┌──

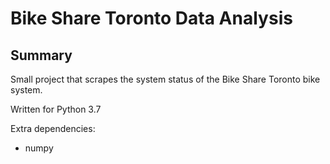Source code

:# Bike Share Toronto Data Analysis

## Summary

Small project that scrapes the system status of the Bike Share Toronto bike system. 

Written for Python 3.7

Extra dependencies:

* numpy
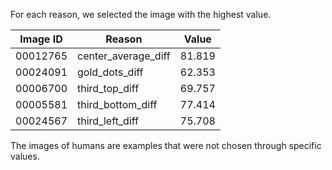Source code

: For each reason, we selected the image with the highest value.

Image ID | Reason              | Value
---|---|---
00012765 | center_average_diff | 81.819
00024091 | gold_dots_diff      | 62.353
00006700 | third_top_diff      | 69.757
00005581 | third_bottom_diff   | 77.414
00024567 | third_left_diff     | 75.708

The images of humans are examples that were not chosen through specific values.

└──

● **Action item**:
Reproduce the data word for word, excluding its pictures.

● **Result below**:
Source code

:# Bike Share Toronto Data Analysis

## Summary

Small project that scrapes the system status of the Bike Share Toronto bike system. 

Written for Python 3.7

Extra dependencies:

* numpy
Source code

: For each reason, we selected the image with the highest value.

Image ID | Reason              | Value
---|---|---
00012765 | center_average_diff | 81.819
00024091 | gold_dots_diff      | 62.353
00006700 | third_top_diff      | 69.757
00005581 | third_bottom_diff   | 77.414
00024567 | third_left_diff     | 75.708

The images of humans are examples that were not chosen through specific values.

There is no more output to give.